¿Algún detalle particular?
—Sí. Le gusta mucho la salsa de tomate. Nosotros se la ponemos en todo, en la
carne, en el pescado frito… Es como una garantía de que comerá bien. Luego,
además, también le gusta mucho masturbarse.
Eso era lo que más enfurecía a mi hermano Damián. La verdad es que aprovecha
cualquier oportunidad, y no le importa que haya gente mirando. Yo he conseguido
convencerle de que se meta en el cuarto de baño cuando mi sobrina está en casa,
pero no he pasado de ahí… –sonrió, y la doctora le devolvió la sonrisa.
—¿Llega al orgasmo?
—No necesariamente. A veces sí, pero otras veces se interrumpe a medio camino
y lo deja de pronto.
Es más bien como un pasatiempo.
—Ya, otro onanista recreativo… No se preocupe, aquí no va a escandalizar a
nadie.
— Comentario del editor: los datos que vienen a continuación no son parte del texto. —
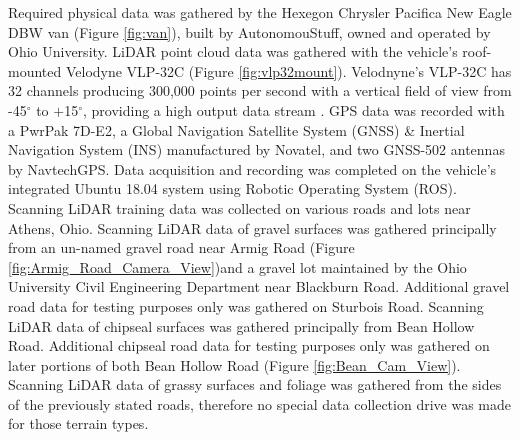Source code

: \documentclass[journal,onecolumn]{IEEEtran}
\begin{document}
	{Required physical data was gathered by the Hexegon Chrysler Pacifica New Eagle DBW van (Figure \ref{fig:van}), built by AutonomouStuff, owned and operated by Ohio University. LiDAR point cloud data was gathered with the vehicle's roof-mounted Velodyne VLP-32C (Figure \ref{fig:vlp32mount}). Velodnyne's VLP-32C has 32 channels producing 300,000 points per second with a vertical field of view from -45$^{\circ}$ to $+$15$^{\circ}$, providing a high output data stream \cite{vlp_32c}. GPS data was recorded with a PwrPak 7D-E2, a Global Navigation Satellite System (GNSS) \& Inertial Navigation System (INS) manufactured by Novatel, and two GNSS-502 antennas by NavtechGPS. Data acquisition and recording was completed on the vehicle's integrated Ubuntu 18.04 system using Robotic Operating System (ROS). Scanning LiDAR training data was collected on various roads and lots near Athens, Ohio. Scanning LiDAR data of gravel surfaces was gathered principally from an un-named gravel road near Armig Road (Figure \ref{fig:Armig_Road_Camera_View})and a gravel lot maintained by the Ohio University Civil Engineering Department near Blackburn Road. Additional gravel road data for testing purposes only was gathered on Sturbois Road. Scanning LiDAR data of chipseal surfaces was gathered principally from Bean Hollow Road. Additional chipseal road data for testing purposes only was gathered on later portions of both Bean Hollow Road (Figure \ref{fig:Bean_Cam_View}). Scanning LiDAR data of grassy surfaces and foliage was gathered from the sides of the previously stated roads, therefore no special data collection drive was made for those terrain types.}
	
\end{document}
Tenemos casos como para montar dos equipos de fútbol y ponerlos a jugar
entre ellos. Es bastante corriente.
¿Algo más?
—Sí, yo… –se detuvo un instante, para escoger las palabras justas–. A lo mejor
encuentran que está demasiado consentido. No lo puedo explicar demasiado bien
pero, después de todo lo que ha pasado, me cuesta ser duro con él y con la niña.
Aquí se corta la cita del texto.